EXERCISE.
Repeat precisely the span of lines below that opens with the line containing "age one, followed" and closes with the line containing "word comprehension and", both included.

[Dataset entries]

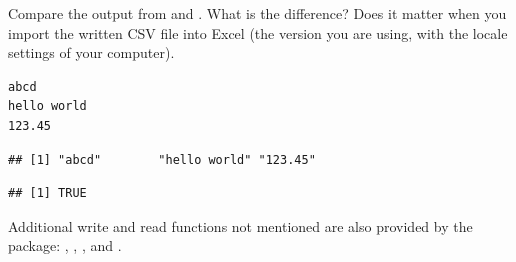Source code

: \documentclass[krantz2,ChapterTOCs]{krantz}\usepackage{knitr}
\begin{document}
\begin{playground}
Compare the output from  and . What is the difference? Does it matter when you import the written CSV file into Excel (the version you are using, with the locale settings of your computer).
\end{playground}

\begin{knitrout}\footnotesize
{}\color{fgcolor}\begin{kframe}
\begin{alltt}
  \hlstd{=} \hlstd{)}
\hlstd{(}\hlstd{,}  \hlstd{=} \hlstd{)}
\end{alltt}
\end{kframe}
\end{knitrout}

\begin{knitrout}\footnotesize
{}\color{fgcolor}\begin{kframe}
\begin{verbatim}
abcd
hello world
123.45
\end{verbatim}
\end{kframe}
\end{knitrout}

\begin{knitrout}\footnotesize
{}\color{fgcolor}\begin{kframe}
\begin{alltt}
 \hlkwb{<-} \hlstd{(}\hlstd{)}
\end{alltt}
\begin{verbatim}
## [1] "abcd"        "hello world" "123.45"
\end{verbatim}
\begin{alltt}
  \hlstd{=} \hlstd{)}
\end{alltt}
\begin{verbatim}
## [1] TRUE
\end{verbatim}
\end{kframe}
\end{knitrout}

Additional write and read functions not mentioned are also provided by the package: , , , and .
\end{document}
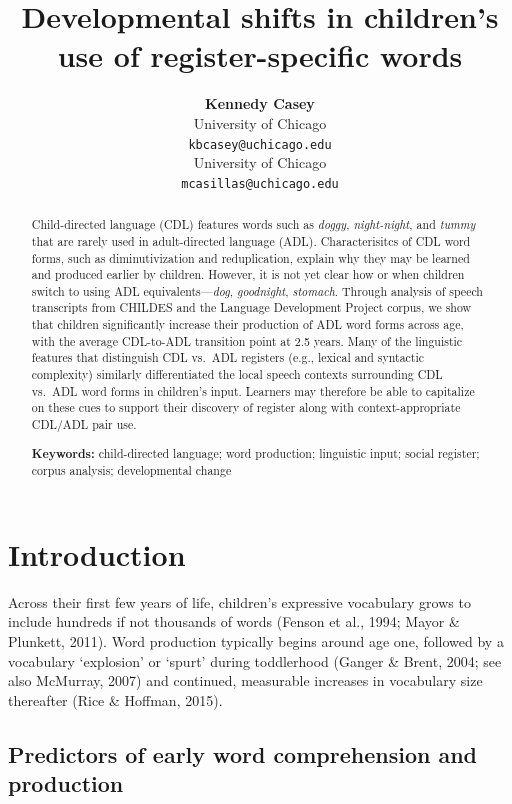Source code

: \documentclass[10pt, letterpaper]{article}
\title{Developmental shifts in children's use of register-specific
words}
\author{{\large \bf Kennedy Casey} \\ University of Chicago \\ \texttt{kbcasey@uchicago.edu} \And {\large \bf Marisa Casillas} \\ University of Chicago \\ \texttt{mcasillas@uchicago.edu}}
\begin{document}
\maketitle

\begin{abstract}
Child-directed language (CDL) features words such as \emph{doggy},
\emph{night-night}, and \emph{tummy} that are rarely used in
adult-directed language (ADL). Characterisitcs of CDL word forms, such
as diminutivization and reduplication, explain why they may be learned
and produced earlier by children. However, it is not yet clear how or
when children switch to using ADL equivalents---\emph{dog},
\emph{goodnight}, \emph{stomach}. Through analysis of speech transcripts
from CHILDES and the Language Development Project corpus, we show that
children significantly increase their production of ADL word forms
across age, with the average CDL-to-ADL transition point at 2.5 years.
Many of the linguistic features that distinguish CDL vs.~ADL registers
(e.g., lexical and syntactic complexity) similarly differentiated the
local speech contexts surrounding CDL vs.~ADL word forms in children's
input. Learners may therefore be able to capitalize on these cues to
support their discovery of register along with context-appropriate
CDL/ADL pair use.

\textbf{Keywords:}
child-directed language; word production; linguistic input; social
register; corpus analysis; developmental change
\end{abstract}

\hypertarget{introduction}{%
\section{Introduction}\label{introduction}}

Across their first few years of life, children's expressive vocabulary
grows to include hundreds if not thousands of words (Fenson et al.,
1994; Mayor \& Plunkett, 2011). Word production typically begins around
age one, followed by a vocabulary `explosion' or `spurt' during
toddlerhood (Ganger \& Brent, 2004; see also McMurray, 2007) and
continued, measurable increases in vocabulary size thereafter (Rice \&
Hoffman, 2015).

\hypertarget{predictors-of-early-word-comprehension-and-production}{%
\subsection{Predictors of early word comprehension and
production}\label{predictors-of-early-word-comprehension-and-production}}
\end{document}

RESPONSE BOX.
age one, followed by a vocabulary `explosion' or `spurt' during
toddlerhood (Ganger \& Brent, 2004; see also McMurray, 2007) and
continued, measurable increases in vocabulary size thereafter (Rice \&
Hoffman, 2015).

\hypertarget{predictors-of-early-word-comprehension-and-production}{%
\subsection{Predictors of early word comprehension and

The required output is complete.